Late evening at Bengaluru’s Sankey Tank is a spectacular visual experience, dusk-kissed skies turning the lake’s water molten while the park’s other regulars — amblers, brisk walkers, couples in love, runners, cormorants, ducks and red slider turtles (pets-turned-invaders) — slowly recede into the darkness. It is also when flying foxes, who have been roosting on the trees bordering this man-made lake, named after the man who built it in 1882 to meet the city’s water supply needs, wake up.

Roundglass Sustain’s recently-released film Batman and the Baavali, a documentary that showcases the nocturnal world of bats with bat conservationist Rohit Chakravarty, captures this stunning moment: swathes of these fruit bats flying across the park at dusk, silhouetted against the darkening skies, some even dipping down to skim the surface of the lake to hydrate themselves.

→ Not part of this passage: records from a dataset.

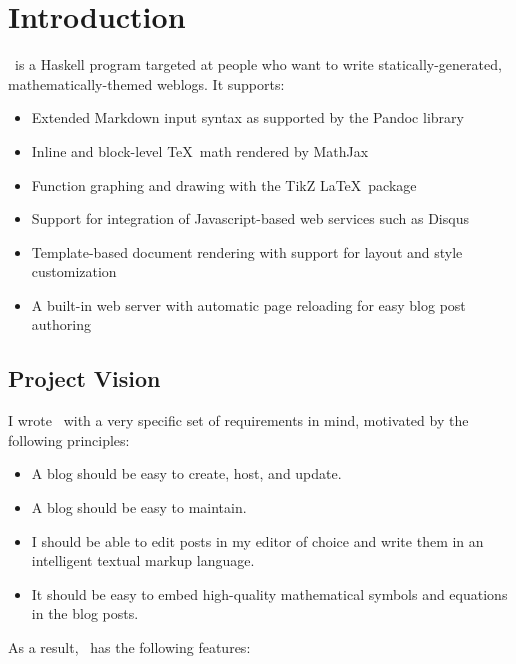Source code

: \documentclass[11pt, letterpaper, oneside, titlepage]{book}
\begin{document}




\chapter{Introduction}

\mathblog\ is a Haskell program targeted at people who want to write
statically-generated, mathematically-themed weblogs.  It supports:

\begin{itemize}
\item{Extended Markdown input syntax as supported by the Pandoc
  library}
\item{Inline and block-level \TeX\ math rendered by MathJax}
\item{Function graphing and drawing with the TikZ \LaTeX\ package}
\item{Support for integration of Javascript-based web services such as
  Disqus}
\item{Template-based document rendering with support for layout and
  style customization}
\item{A built-in web server with automatic page reloading for easy
  blog post authoring}
\end{itemize}

\section{Project Vision}

I wrote \mathblog\ with a very specific set of requirements in mind,
motivated by the following principles:

\begin{itemize}
\item{A blog should be easy to create, host, and update.}
\item{A blog should be easy to maintain.}
\item{I should be able to edit posts in my editor of choice and write
  them in an intelligent textual markup language.}
\item{It should be easy to embed high-quality mathematical symbols and
  equations in the blog posts.}
\end{itemize}

As a result, \mathblog\ has the following features:
\end{document}

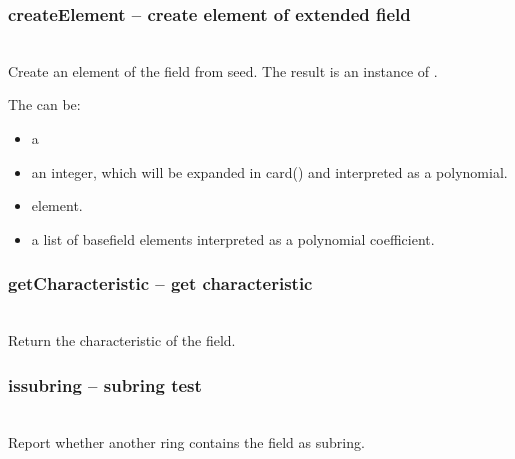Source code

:   \subsubsection{createElement -- create element of extended field}
   \\
   \spacing
   \quad Create an element of the field from seed. The result is an instance of .

   \quad The  can be:
 \begin{itemize}
 \item a 
 \item an integer, which will be expanded in card() and interpreted as a polynomial. 
 \item {} element. 
 \item a list of basefield elements interpreted as a polynomial coefficient.
 \end{itemize}
%
  \subsubsection{getCharacteristic -- get characteristic}
   \\
   \spacing
   \quad Return the characteristic of the field.
%
  \subsubsection{issubring -- subring test}
   \\
   \spacing
   \quad Report whether another ring contains the field as subring.
%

“They go down to the water…make a splash with their chest…head off to the nearest tree…and drink water from the wet fur,” explains Rohit, in the film. “And all of this is happening bang in the middle of a city.”

Rohit, whose work with bats often take him to remote, far-flung places, says spotting these flying foxes in the heart of the city was one of his most satisfying moments. “While I would have expected bats to be there, I didn’t go looking for them,” he says, pointing out that almost every city in India has bats, but we simply do not notice them. “Bats are in places where you would least expect them, and there are many such places in Bengaluru.”